Abraham’s silence on kid sacrifices

So I was listening to , I think it was “ The Bible for Normal People podcast hosted by Pete and Jared, or maybe it was Tim and Jon’s “‘The Bible Project “. I am not sure because I listened to like 13 hours of theological podcasts in one day while working. I’ll look it up later .

Anyways they were discussing was Abraham’s “ faithful response”’ the best response. When Abraham heard Yahweh say sacrifice your son to me and he was about to do it and was rewarded for being faithful was there not a better option Yahweh was hoping for.

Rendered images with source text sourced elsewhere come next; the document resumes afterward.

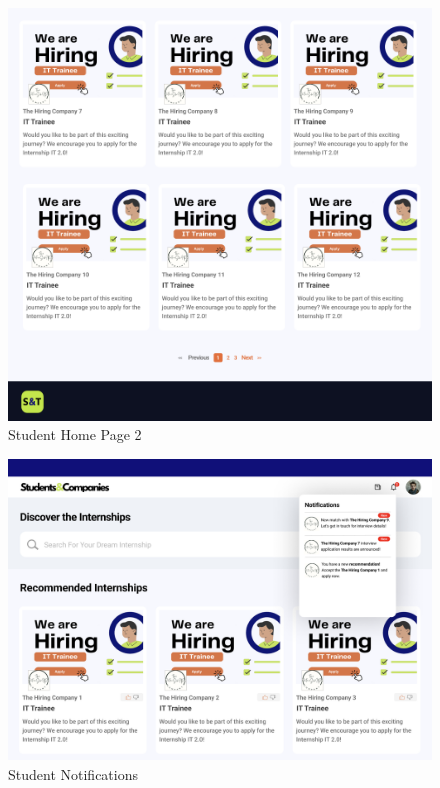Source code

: \documentclass[a4paper,12pt]{article}
\begin{document}
\begin{figure}[H]
    \centering
    \includegraphics[scale = 0.40]{figures/UserInterfaces/Student/HomePage2.png}
    \caption{Student Home Page 2}
     \centering
\end{figure}

\begin{figure}[H]
    \centering
    \includegraphics[scale = 0.435]{figures/UserInterfaces/Student/Notifications.png}
    \caption{Student Notifications}
     \centering
\end{figure}
\end{document}
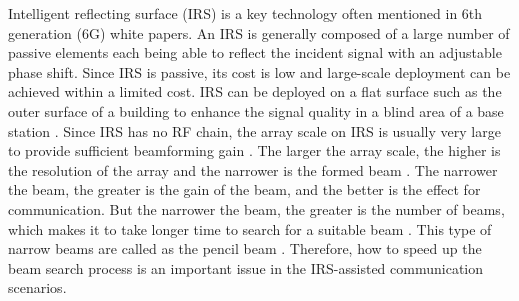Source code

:\documentclass[12pt,draftclsnofoot,onecolumn]{IEEEtran}
\begin{document}
%	
%	
%	

Intelligent reflecting surface (IRS) is a key technology often mentioned in 6th generation (6G) white papers. An IRS is generally composed of a large number of passive elements each being able to reflect the incident signal with an adjustable phase shift. Since IRS is passive, its cost is low and large-scale deployment can be achieved within a limited cost. IRS can be deployed on a flat surface such as the outer surface of a building to enhance the signal quality in a blind area of a base station  \cite{DBLP:journals/tcom/WuZZYZ21}. Since IRS has no RF chain, the array scale on IRS is usually very large to provide sufficient beamforming gain \cite{DBLP:journals/tcom/WuZZYZ21}. The larger the array scale, the higher is the resolution of the array and the narrower is the formed beam \cite{DBLP:journals/icl/JamaliNSP21}. The narrower the beam, the greater is the gain of the beam, and the better is the effect for communication. But the narrower the beam, the greater is the number of beams, which makes it to take longer time to search for a suitable beam \cite{DBLP:journals/icl/JamaliNSP21}. This type of narrow beams are called as the  pencil beam \cite{DBLP:conf/sigcomm/HassaniehARAKI18}. Therefore, how to speed up the beam search process is an important issue in the IRS-assisted communication scenarios.
\end{document}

Consider how when Yahweh wanted Abraham’s to save lot and slow him to destroy rape village of Sodom Abraham pleaded repeatedly what
If we find 10, 9 and ect… will you spare it. Then consider how when Moses was told by Yahweh he was going to kill off the tribe and make it new through him. Should Moses have responded faithfully by saying “‘yes your will be done “ showing he loved Yahweh more than his tribe? Or was it better that Moses argued with God and sad no kill me instead. Just like Jesus did.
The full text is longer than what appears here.